Maine is in a housing crisis and with the closure of many shared living communities and nursing home facilities since the pandemic, the crisis has been exacerbated for this under-served, vulnerable population. Eight-percent of Maine residents ages 18-64 have a mobility disability that impacts their daily life according to the Bureau of Labor Statistics.
“People with disabilities who find themselves challenged to complete activities of daily living are at risk of institutional placement well before their time, said 3i HoME Founder and President Paul Linet. “With the help of this federal funding, our residents will be empowered to manage their own lives in a supportive, accessible environment that will reduce hospitalizations, emergency room visits, improve productivity, and overall health and well-being.”
“Maine’s 2023 Congressionally-Directed Spending supports important projects across the state that will improve the lives of Maine people and invest in the future of our communities, said Senator King in a press release. “These historic investments are going directly to the local organizations who need them the most and can effectively provide economic opportunities, personal enrichment, and other vital public services.”

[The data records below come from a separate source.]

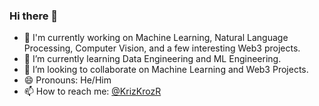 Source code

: ### Hi there 👋

<!--
**rsradhakrishnan/rsradhakrishnan** is a ✨ _special_ ✨ repository because its `README.md` (this file) appears on your GitHub profile.

Here are some ideas to get you started:
-->

- 🔭 I'm currently working on Machine Learning, Natural Language Processing, Computer Vision, and a few interesting Web3 projects.
- 🌱 I’m currently learning Data Engineering and ML Engineering.
- 👯 I’m looking to collaborate on Machine Learning and Web3 Projects.
- 😄 Pronouns: He/Him
- 📫 How to reach me: [@KrizKrozR](https://twitter.com/KrizKrozR)
<!-- - 🤔 I’m looking for help with ... 
- 💬 Ask me about ...


- ⚡ Fun fact: ... -->
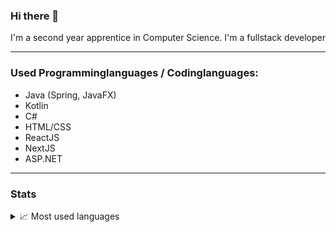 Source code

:### Hi there 👋

I'm a second year apprentice in Computer Science.
I'm a fullstack developer

---
### Used Programminglanguages / Codinglanguages:
- Java (Spring, JavaFX)
- Kotlin
- C#
- HTML/CSS
- ReactJS
- NextJS
- ASP.NET
---
### Stats

<details>
  <summary>📈 Most used languages</summary>
  <br>
  <img align="center" alt="shan15dev's most used languages" src="https://github-readme-stats.vercel.app/api/top-langs/?username=shan15dev&langs_count=8&theme=cobalt" />
</details>

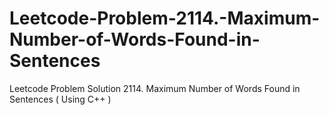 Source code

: # Leetcode-Problem-2114.-Maximum-Number-of-Words-Found-in-Sentences
Leetcode Problem Solution 2114. Maximum Number of Words Found in Sentences ( Using C++ )
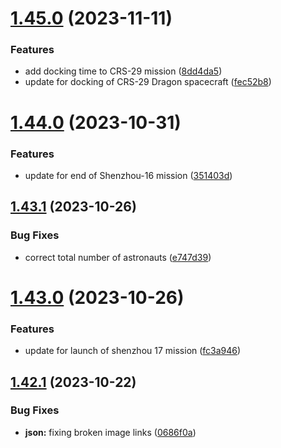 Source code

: # [1.45.0](https://github.com/corquaid/international-space-station-APIs/compare/v1.44.0...v1.45.0) (2023-11-11)


### Features

* add docking time to CRS-29 mission ([8dd4da5](https://github.com/corquaid/international-space-station-APIs/commit/8dd4da50abd7789c46b79587652aadf7005fb958))
* update for docking of CRS-29 Dragon spacecraft ([fec52b8](https://github.com/corquaid/international-space-station-APIs/commit/fec52b8a1b45c92035c3239f1a3f903eb73376fb))



# [1.44.0](https://github.com/corquaid/international-space-station-APIs/compare/v1.43.1...v1.44.0) (2023-10-31)


### Features

* update for end of Shenzhou-16 mission ([351403d](https://github.com/corquaid/international-space-station-APIs/commit/351403d36119a6e818df18500f2f161efd50ba6b))



## [1.43.1](https://github.com/corquaid/international-space-station-APIs/compare/v1.43.0...v1.43.1) (2023-10-26)


### Bug Fixes

* correct total number of astronauts ([e747d39](https://github.com/corquaid/international-space-station-APIs/commit/e747d39d099c5be0689f7bf6f8373517c976b638))



# [1.43.0](https://github.com/corquaid/international-space-station-APIs/compare/v1.42.1...v1.43.0) (2023-10-26)


### Features

* update for launch of shenzhou 17 mission ([fc3a946](https://github.com/corquaid/international-space-station-APIs/commit/fc3a9466a3b6ce17ff06ac9f9273505fc3a75d0e))



## [1.42.1](https://github.com/corquaid/international-space-station-APIs/compare/v1.42.0...v1.42.1) (2023-10-22)


### Bug Fixes

* **json:** fixing broken image links ([0686f0a](https://github.com/corquaid/international-space-station-APIs/commit/0686f0a8d27143d7c4c9885e0cc758a4ff1d61af))



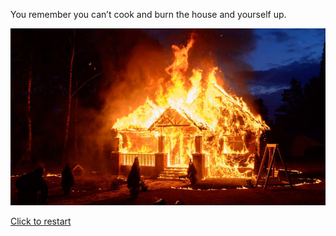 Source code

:You remember you can’t cook and burn the house and yourself up.

![fire](../../images/house-fire.jpg)

[Click to restart](../../run.md)

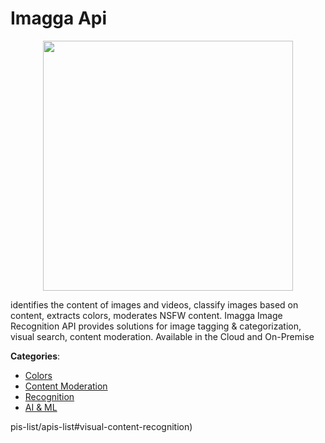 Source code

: # Imagga Api
<p align="center">
    <img width="400" src="https://raw.githubusercontent.com/apis-list/apis-list/apis/imagga-api/logo_256x256.png" />
</p>

identifies the content of images and videos, classify images based on content, extracts colors, moderates NSFW content. Imagga Image Recognition API provides solutions for image tagging & categorization, visual search, content moderation. Available in the Cloud and On-Premise



**Categories**:
- [Colors](https://github.com/apis-list/apis-list#colors)
- [Content Moderation](https://github.com/apis-list/apis-list#content-moderation)
- [Recognition](https://github.com/apis-list/apis-list#recognition)
- [AI & ML](https://github.com/apis-list/apis-list#ai-and-ml)



pis-list/apis-list#visual-content-recognition)







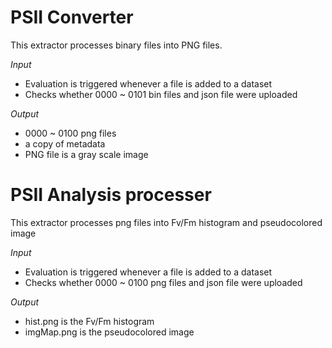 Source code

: # PSII Converter

This extractor processes binary files into PNG files. 

_Input_

  - Evaluation is triggered whenever a file is added to a dataset
  - Checks whether 0000 ~ 0101 bin files and json file were uploaded
    
_Output_

  - 0000 ~ 0100 png files 
  - a copy of metadata
  - PNG file is a gray scale image


# PSII Analysis processer

This extractor processes png files into Fv/Fm histogram and pseudocolored image

_Input_

  - Evaluation is triggered whenever a file is added to a dataset
  - Checks whether 0000 ~ 0100 png files and json file were uploaded
  
_Output_

  - hist.png is the Fv/Fm histogram
  - imgMap.png is the pseudocolored image
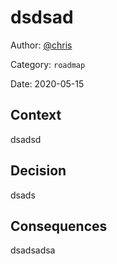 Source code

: # dsdsad

Author: [@chris](slack://user?team=T9U3SEE12&id=U9U5GKCHG)

Category: `roadmap`

Date: 2020-05-15

## Context

dsadsd

## Decision

dsads

## Consequences

dsadsadsa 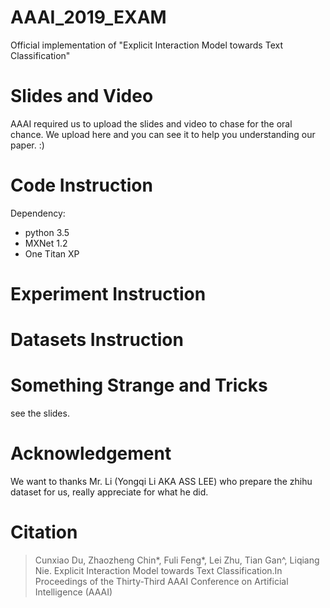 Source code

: # AAAI_2019_EXAM
Official implementation of "Explicit Interaction Model towards Text Classification"

# Slides and Video

AAAI required us to upload the slides and video to chase for the oral chance. We upload here and you can see it to help you understanding our paper. :)

# Code Instruction

Dependency:
- python 3.5
- MXNet  1.2
- One Titan XP
# Experiment Instruction

# Datasets Instruction

# Something Strange and Tricks

see the slides.
# Acknowledgement

We want to thanks Mr. Li (Yongqi Li AKA ASS LEE) who prepare the zhihu dataset for us, really appreciate for what he did.

# Citation

> Cunxiao Du, Zhaozheng Chin*, Fuli Feng*, Lei Zhu, Tian Gan^, Liqiang Nie. Explicit Interaction Model towards Text Classification.In Proceedings of the Thirty-Third AAAI Conference on Artificial Intelligence (AAAI)
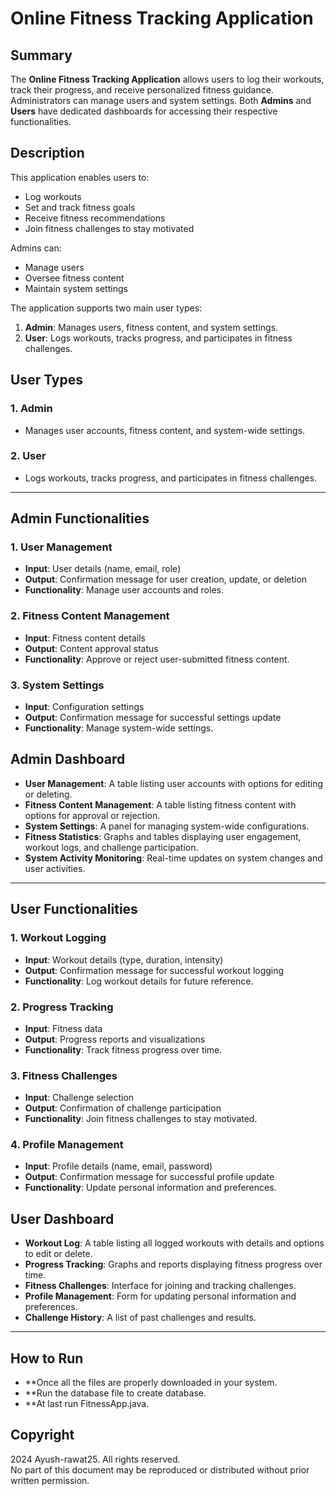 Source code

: # Online Fitness Tracking Application

## Summary

The **Online Fitness Tracking Application** allows users to log their workouts, track their progress, and receive personalized fitness guidance. Administrators can manage users and system settings. Both **Admins** and **Users** have dedicated dashboards for accessing their respective functionalities.

## Description

This application enables users to:
- Log workouts
- Set and track fitness goals
- Receive fitness recommendations
- Join fitness challenges to stay motivated

Admins can:
- Manage users
- Oversee fitness content
- Maintain system settings

The application supports two main user types:
1. **Admin**: Manages users, fitness content, and system settings.
2. **User**: Logs workouts, tracks progress, and participates in fitness challenges.

## User Types

### 1. Admin
- Manages user accounts, fitness content, and system-wide settings.

### 2. User
- Logs workouts, tracks progress, and participates in fitness challenges.

---

## Admin Functionalities

### 1. User Management
- **Input**: User details (name, email, role)
- **Output**: Confirmation message for user creation, update, or deletion
- **Functionality**: Manage user accounts and roles.

### 2. Fitness Content Management
- **Input**: Fitness content details
- **Output**: Content approval status
- **Functionality**: Approve or reject user-submitted fitness content.

### 3. System Settings
- **Input**: Configuration settings
- **Output**: Confirmation message for successful settings update
- **Functionality**: Manage system-wide settings.

## Admin Dashboard

- **User Management**: A table listing user accounts with options for editing or deleting.
- **Fitness Content Management**: A table listing fitness content with options for approval or rejection.
- **System Settings**: A panel for managing system-wide configurations.
- **Fitness Statistics**: Graphs and tables displaying user engagement, workout logs, and challenge participation.
- **System Activity Monitoring**: Real-time updates on system changes and user activities.

---

## User Functionalities

### 1. Workout Logging
- **Input**: Workout details (type, duration, intensity)
- **Output**: Confirmation message for successful workout logging
- **Functionality**: Log workout details for future reference.

### 2. Progress Tracking
- **Input**: Fitness data
- **Output**: Progress reports and visualizations
- **Functionality**: Track fitness progress over time.

### 3. Fitness Challenges
- **Input**: Challenge selection
- **Output**: Confirmation of challenge participation
- **Functionality**: Join fitness challenges to stay motivated.

### 4. Profile Management
- **Input**: Profile details (name, email, password)
- **Output**: Confirmation message for successful profile update
- **Functionality**: Update personal information and preferences.

## User Dashboard

- **Workout Log**: A table listing all logged workouts with details and options to edit or delete.
- **Progress Tracking**: Graphs and reports displaying fitness progress over time.
- **Fitness Challenges**: Interface for joining and tracking challenges.
- **Profile Management**: Form for updating personal information and preferences.
- **Challenge History**: A list of past challenges and results.

---
## How to Run
- **Once all the files are properly downloaded in your system.
- **Run the database file to create database.
- **At last run FitnessApp.java.

## Copyright

2024 Ayush-rawat25. All rights reserved.  
No part of this document may be reproduced or distributed without prior written permission.

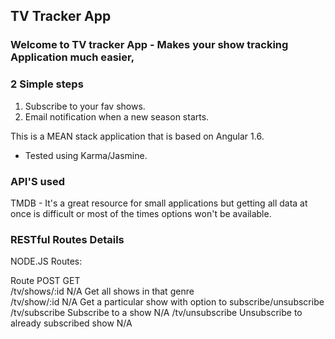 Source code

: ## TV Tracker App

### Welcome to TV tracker App - Makes your show tracking Application much easier,

### 2 Simple steps

1) Subscribe to your fav shows.
2) Email notification when a new season starts.

This is a MEAN stack application that is based on Angular 1.6.
- Tested using Karma/Jasmine.

### API'S used

TMDB - It's a great resource for small applications but getting all data at once is difficult or 
most of the times options won't be available.

### RESTful Routes Details

NODE.JS Routes:

Route	         POST	                                     GET	                             
/tv/shows/:id	 N/A	                                     Get all shows in that genre	    
/tv/show/:id	 N/A	                                     Get a particular show  with option to subscribe/unsubscribe	        	    
/tv/subscribe    Subscribe to a show                         N/A
/tv/unsubscribe  Unsubscribe to already subscribed show      N/A
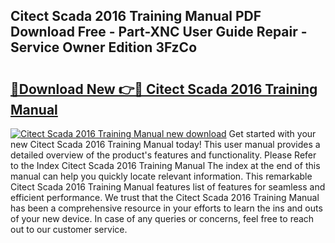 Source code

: ## Citect Scada 2016 Training Manual PDF Download Free - Part-XNC User Guide Repair - Service Owner Edition 3FzCo

# <h2><a href="http://bc9833.oget.top/?id=Citect+Scada+2016+Training+Manual">🔗Download New 👉🔴 Citect Scada 2016 Training Manual</a></h2>

[![Citect Scada 2016 Training Manual new download](https://i.imgur.com/5g1atiW.png)](http://bc9833.oget.top/?id=Citect+Scada+2016+Training+Manual)
Get started with your new Citect Scada 2016 Training Manual today! This user manual provides a detailed overview of the product's features and functionality. Please Refer to the Index Citect Scada 2016 Training Manual The index at the end of this manual can help you quickly locate relevant information. This remarkable Citect Scada 2016 Training Manual features list of features for seamless and efficient performance. We trust that the Citect Scada 2016 Training Manual has been a comprehensive resource in your efforts to learn the ins and outs of your new device. In case of any queries or concerns, feel free to reach out to our customer service.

3i HoME’s partner, Preservation of Affordable Housing (POAH), is a Boston-based nonprofit and a known leader for building communities of equity and affordability. POAH owns 4,800 low- and moderate-income apartments in New England, including 264 in New Hampshire.
“The opportunity to collaborate with 3i HoME to address a pressing housing need in a dynamic and increasingly expensive market is in keeping with our mission to create affordable, healthy homes that support economic security, racial equity, and access to opportunity for all,” said Aaron Gornstein, President and CEO of POAH.
The 3i HoME community at The Downs will be a “Passive House” concept that achieves energy efficiency, comfort and affordability at the same time. Rents for the 1, 2 and 3-bedroom units will range from $1,200 - $2,200 and will be set based on Maine’s affordable housing requirements. The development is in the planning and approval processes. If approved for state funding later this year, the development will break ground in 2024 and will begin welcoming residents in 2025.